Aid climbing is not a valid form of ascent in our eyes and is little different from a helicopter ascent of a peak. One move of aid means total failure on the wall.
Todd Skinner 1958-2006
Todd Skinner, one of the great American free-climbing and sport climbing pioneers, has died in a rappelling accident on Leaning Tower in Yosemite. Details about the accident are not known yet, but it appears increasingly likely that a broken belay loop on Skinner’s harness caused his death. Todd leaves behind a wife, Amy, and three children, Hannah, Jake and Sarah.
Todd was born in a family of professional outdoorsmen in 1958 in Wyoming. In the early 80’s he was one of the first American climbers to break with trad style and use European-born sport climbing tactics to create free climbs.

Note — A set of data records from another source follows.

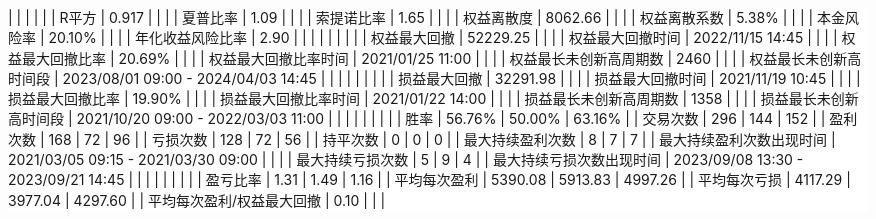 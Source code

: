 |  |  |  |  |
| R平方 | 0.917 |  |  |
| 夏普比率 | 1.09 |  |  |
| 索提诺比率 | 1.65 |  |  |
| 权益离散度 | 8062.66 |  |  |
| 权益离散系数 | 5.38% |  |  |
| 本金风险率 | 20.10% |  |  |
| 年化收益风险比率 | 2.90 |  |  |
|  |  |  |  |
| 权益最大回撤 | 52229.25 |  |  |
| 权益最大回撤时间 | 2022/11/15 14:45 |  |  |
| 权益最大回撤比率 | 20.69% |  |  |
| 权益最大回撤比率时间 | 2021/01/25 11:00 |  |  |
| 权益最长未创新高周期数 | 2460 |  |  |
| 权益最长未创新高时间段 | 2023/08/01 09:00 - 2024/04/03 14:45 |  |  |
|  |  |  |  |
| 损益最大回撤 | 32291.98 |  |  |
| 损益最大回撤时间 | 2021/11/19 10:45 |  |  |
| 损益最大回撤比率 | 19.90% |  |  |
| 损益最大回撤比率时间 | 2021/01/22 14:00 |  |  |
| 损益最长未创新高周期数 | 1358 |  |  |
| 损益最长未创新高时间段 | 2021/10/20 09:00 - 2022/03/03 11:00 |  |  |
|  |  |  |  |
| 胜率 | 56.76% | 50.00% | 63.16% |
| 交易次数 | 296 | 144 | 152 |
| 盈利次数 | 168 | 72 | 96 |
| 亏损次数 | 128 | 72 | 56 |
| 持平次数 | 0 | 0 | 0 |
| 最大持续盈利次数 | 8 | 7 | 7 |
| 最大持续盈利次数出现时间 | 2021/03/05 09:15 - 2021/03/30 09:00 |  |  |
| 最大持续亏损次数 | 5 | 9 | 4 |
| 最大持续亏损次数出现时间 | 2023/09/08 13:30 - 2023/09/21 14:45 |  |  |
|  |  |  |  |
| 盈亏比率 | 1.31 | 1.49 | 1.16 |
| 平均每次盈利 | 5390.08 | 5913.83 | 4997.26 |
| 平均每次亏损 | 4117.29 | 3977.04 | 4297.60 |
| 平均每次盈利/权益最大回撤 | 0.10 |  |  |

Skinner made hundreds of first ascents up to 5.14 grade in many climbing regions all over the world. He was one of the first American climbers to take part in climbing competitions in 1986 (World-Speed Climbing Championships in Soviet Georgia) and 1987 . He was the major activist in Hueco Tanks (eg. Gunfighter 5.13b in 1984, When Legends Die 5.13a/b in 1987)), Wild Iris (eg. Throwin' the Houlihan 5.14a) and Mount Rushmore.
However, he is best known for his achievements in big-wall free climbing. His first free ascent of the Salathé Wall 5.13b, 36 pitches, which he made in 1988 with Paul Piana, distinguished him as a visionary in this new discipline. On this climb the pair combined siege and sport climbing to work each pitch of big-wall route and finally they free it. They spent several months on the route (sometimes descending from the top to work some pitches) and finally made the first free ascent of the line over the course of week. The two swapped leads on the crux pitches while the follower jumared. This prolonged ascent brought criticism from many climbers but with four 5.13 pitches the Free Salathé was undoubtedly the hardest big-wall climb in America and probably in the world.
Two years later, together with Piana, Gallen Rowell and Tim Toula, Skinner made the first free ascent of the North Face (VI 5.12) of Mount Hooker 3811m in the Wind River Range of Wyoming.